*INSTRUCTIONS FOR THE TASK*: Copy out the listing that follows in its entirety, keeping it exactly the same.

*EXTRACTED ENTRIES*:
┄┄┄┄┄┄┄┄┄┄

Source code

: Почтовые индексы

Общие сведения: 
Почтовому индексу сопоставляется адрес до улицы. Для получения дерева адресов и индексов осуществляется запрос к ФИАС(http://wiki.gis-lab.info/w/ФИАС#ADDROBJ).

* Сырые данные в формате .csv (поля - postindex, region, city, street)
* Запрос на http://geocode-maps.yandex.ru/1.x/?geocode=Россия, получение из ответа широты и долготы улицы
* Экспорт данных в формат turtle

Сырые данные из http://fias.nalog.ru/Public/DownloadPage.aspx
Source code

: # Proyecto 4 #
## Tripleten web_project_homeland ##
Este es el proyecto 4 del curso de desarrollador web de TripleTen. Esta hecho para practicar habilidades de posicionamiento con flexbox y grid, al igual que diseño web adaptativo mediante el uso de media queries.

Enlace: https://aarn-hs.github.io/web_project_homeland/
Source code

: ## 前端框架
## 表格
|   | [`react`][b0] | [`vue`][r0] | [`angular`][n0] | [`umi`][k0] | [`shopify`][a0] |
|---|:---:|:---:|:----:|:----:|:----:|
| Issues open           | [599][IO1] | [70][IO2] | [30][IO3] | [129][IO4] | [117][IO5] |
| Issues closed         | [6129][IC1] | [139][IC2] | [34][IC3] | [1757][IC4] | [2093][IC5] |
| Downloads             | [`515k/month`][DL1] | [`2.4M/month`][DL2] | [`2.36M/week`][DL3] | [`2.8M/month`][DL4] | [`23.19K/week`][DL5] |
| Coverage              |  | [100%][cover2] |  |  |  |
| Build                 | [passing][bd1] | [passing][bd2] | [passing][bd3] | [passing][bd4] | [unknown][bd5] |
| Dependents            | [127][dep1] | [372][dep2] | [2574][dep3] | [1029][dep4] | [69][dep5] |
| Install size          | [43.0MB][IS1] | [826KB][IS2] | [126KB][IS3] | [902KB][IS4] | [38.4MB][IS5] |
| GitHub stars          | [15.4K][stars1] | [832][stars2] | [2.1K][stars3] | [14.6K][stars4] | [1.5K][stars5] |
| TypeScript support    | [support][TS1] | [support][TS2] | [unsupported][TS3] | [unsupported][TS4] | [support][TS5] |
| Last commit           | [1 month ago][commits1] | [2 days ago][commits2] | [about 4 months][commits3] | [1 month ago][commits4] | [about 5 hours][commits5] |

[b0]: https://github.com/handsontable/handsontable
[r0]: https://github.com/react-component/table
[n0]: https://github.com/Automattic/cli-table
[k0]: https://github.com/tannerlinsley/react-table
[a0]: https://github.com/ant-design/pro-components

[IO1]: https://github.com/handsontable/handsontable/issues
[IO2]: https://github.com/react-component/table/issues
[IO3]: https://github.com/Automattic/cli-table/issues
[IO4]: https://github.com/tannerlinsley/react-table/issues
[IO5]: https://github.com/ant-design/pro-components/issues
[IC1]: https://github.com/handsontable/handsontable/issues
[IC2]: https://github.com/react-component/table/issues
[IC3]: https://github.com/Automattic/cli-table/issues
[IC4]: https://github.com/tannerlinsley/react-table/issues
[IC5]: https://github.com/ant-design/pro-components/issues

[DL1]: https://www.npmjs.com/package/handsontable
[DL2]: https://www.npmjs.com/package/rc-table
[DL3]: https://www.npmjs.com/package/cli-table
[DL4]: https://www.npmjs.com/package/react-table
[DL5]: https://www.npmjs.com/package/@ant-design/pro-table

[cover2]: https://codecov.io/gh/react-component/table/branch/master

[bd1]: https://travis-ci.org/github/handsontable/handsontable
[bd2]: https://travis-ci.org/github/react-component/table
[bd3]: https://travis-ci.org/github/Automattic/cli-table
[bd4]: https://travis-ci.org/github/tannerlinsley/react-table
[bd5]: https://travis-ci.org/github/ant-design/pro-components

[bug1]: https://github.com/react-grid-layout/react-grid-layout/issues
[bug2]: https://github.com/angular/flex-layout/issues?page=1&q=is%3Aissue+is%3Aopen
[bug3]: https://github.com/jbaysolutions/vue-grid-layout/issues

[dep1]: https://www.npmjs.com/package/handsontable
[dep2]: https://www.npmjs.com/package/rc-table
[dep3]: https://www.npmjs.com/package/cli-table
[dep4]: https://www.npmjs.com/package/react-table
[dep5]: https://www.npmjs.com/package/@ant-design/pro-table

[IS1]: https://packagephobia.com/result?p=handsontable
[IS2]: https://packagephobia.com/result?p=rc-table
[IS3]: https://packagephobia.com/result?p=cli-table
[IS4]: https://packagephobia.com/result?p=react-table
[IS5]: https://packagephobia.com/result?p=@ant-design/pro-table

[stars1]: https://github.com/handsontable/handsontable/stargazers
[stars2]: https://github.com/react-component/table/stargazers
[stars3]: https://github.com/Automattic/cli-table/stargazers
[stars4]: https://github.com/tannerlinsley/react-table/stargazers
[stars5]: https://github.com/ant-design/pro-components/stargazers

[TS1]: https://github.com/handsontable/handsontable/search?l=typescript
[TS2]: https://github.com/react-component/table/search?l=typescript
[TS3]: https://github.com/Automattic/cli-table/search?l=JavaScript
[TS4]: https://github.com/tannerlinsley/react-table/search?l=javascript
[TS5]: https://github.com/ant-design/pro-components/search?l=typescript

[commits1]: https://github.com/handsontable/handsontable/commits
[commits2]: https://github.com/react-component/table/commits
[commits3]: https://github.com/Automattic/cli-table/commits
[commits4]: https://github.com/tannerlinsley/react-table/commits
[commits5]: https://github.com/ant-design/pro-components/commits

┄┄┄┄┄┄┄┄┄┄

*WRITTEN ANSWER*:
Source code

: Почтовые индексы

Общие сведения: 
Почтовому индексу сопоставляется адрес до улицы. Для получения дерева адресов и индексов осуществляется запрос к ФИАС(http://wiki.gis-lab.info/w/ФИАС#ADDROBJ).

* Сырые данные в формате .csv (поля - postindex, region, city, street)
* Запрос на http://geocode-maps.yandex.ru/1.x/?geocode=Россия, получение из ответа широты и долготы улицы
* Экспорт данных в формат turtle

Сырые данные из http://fias.nalog.ru/Public/DownloadPage.aspx
Source code

: # Proyecto 4 #
## Tripleten web_project_homeland ##
Este es el proyecto 4 del curso de desarrollador web de TripleTen. Esta hecho para practicar habilidades de posicionamiento con flexbox y grid, al igual que diseño web adaptativo mediante el uso de media queries.

Enlace: https://aarn-hs.github.io/web_project_homeland/
Source code

: ## 前端框架
## 表格
|   | [`react`][b0] | [`vue`][r0] | [`angular`][n0] | [`umi`][k0] | [`shopify`][a0] |
|---|:---:|:---:|:----:|:----:|:----:|
| Issues open           | [599][IO1] | [70][IO2] | [30][IO3] | [129][IO4] | [117][IO5] |
| Issues closed         | [6129][IC1] | [139][IC2] | [34][IC3] | [1757][IC4] | [2093][IC5] |
| Downloads             | [`515k/month`][DL1] | [`2.4M/month`][DL2] | [`2.36M/week`][DL3] | [`2.8M/month`][DL4] | [`23.19K/week`][DL5] |
| Coverage              |  | [100%][cover2] |  |  |  |
| Build                 | [passing][bd1] | [passing][bd2] | [passing][bd3] | [passing][bd4] | [unknown][bd5] |
| Dependents            | [127][dep1] | [372][dep2] | [2574][dep3] | [1029][dep4] | [69][dep5] |
| Install size          | [43.0MB][IS1] | [826KB][IS2] | [126KB][IS3] | [902KB][IS4] | [38.4MB][IS5] |
| GitHub stars          | [15.4K][stars1] | [832][stars2] | [2.1K][stars3] | [14.6K][stars4] | [1.5K][stars5] |
| TypeScript support    | [support][TS1] | [support][TS2] | [unsupported][TS3] | [unsupported][TS4] | [support][TS5] |
| Last commit           | [1 month ago][commits1] | [2 days ago][commits2] | [about 4 months][commits3] | [1 month ago][commits4] | [about 5 hours][commits5] |

[b0]: https://github.com/handsontable/handsontable
[r0]: https://github.com/react-component/table
[n0]: https://github.com/Automattic/cli-table
[k0]: https://github.com/tannerlinsley/react-table
[a0]: https://github.com/ant-design/pro-components

[IO1]: https://github.com/handsontable/handsontable/issues
[IO2]: https://github.com/react-component/table/issues
[IO3]: https://github.com/Automattic/cli-table/issues
[IO4]: https://github.com/tannerlinsley/react-table/issues
[IO5]: https://github.com/ant-design/pro-components/issues
[IC1]: https://github.com/handsontable/handsontable/issues
[IC2]: https://github.com/react-component/table/issues
[IC3]: https://github.com/Automattic/cli-table/issues
[IC4]: https://github.com/tannerlinsley/react-table/issues
[IC5]: https://github.com/ant-design/pro-components/issues

[DL1]: https://www.npmjs.com/package/handsontable
[DL2]: https://www.npmjs.com/package/rc-table
[DL3]: https://www.npmjs.com/package/cli-table
[DL4]: https://www.npmjs.com/package/react-table
[DL5]: https://www.npmjs.com/package/@ant-design/pro-table

[cover2]: https://codecov.io/gh/react-component/table/branch/master

[bd1]: https://travis-ci.org/github/handsontable/handsontable
[bd2]: https://travis-ci.org/github/react-component/table
[bd3]: https://travis-ci.org/github/Automattic/cli-table
[bd4]: https://travis-ci.org/github/tannerlinsley/react-table
[bd5]: https://travis-ci.org/github/ant-design/pro-components

[bug1]: https://github.com/react-grid-layout/react-grid-layout/issues
[bug2]: https://github.com/angular/flex-layout/issues?page=1&q=is%3Aissue+is%3Aopen
[bug3]: https://github.com/jbaysolutions/vue-grid-layout/issues

[dep1]: https://www.npmjs.com/package/handsontable
[dep2]: https://www.npmjs.com/package/rc-table
[dep3]: https://www.npmjs.com/package/cli-table
[dep4]: https://www.npmjs.com/package/react-table
[dep5]: https://www.npmjs.com/package/@ant-design/pro-table

[IS1]: https://packagephobia.com/result?p=handsontable
[IS2]: https://packagephobia.com/result?p=rc-table
[IS3]: https://packagephobia.com/result?p=cli-table
[IS4]: https://packagephobia.com/result?p=react-table
[IS5]: https://packagephobia.com/result?p=@ant-design/pro-table

[stars1]: https://github.com/handsontable/handsontable/stargazers
[stars2]: https://github.com/react-component/table/stargazers
[stars3]: https://github.com/Automattic/cli-table/stargazers
[stars4]: https://github.com/tannerlinsley/react-table/stargazers
[stars5]: https://github.com/ant-design/pro-components/stargazers

[TS1]: https://github.com/handsontable/handsontable/search?l=typescript
[TS2]: https://github.com/react-component/table/search?l=typescript
[TS3]: https://github.com/Automattic/cli-table/search?l=JavaScript
[TS4]: https://github.com/tannerlinsley/react-table/search?l=javascript
[TS5]: https://github.com/ant-design/pro-components/search?l=typescript

[commits1]: https://github.com/handsontable/handsontable/commits
[commits2]: https://github.com/react-component/table/commits
[commits3]: https://github.com/Automattic/cli-table/commits
[commits4]: https://github.com/tannerlinsley/react-table/commits
[commits5]: https://github.com/ant-design/pro-components/commits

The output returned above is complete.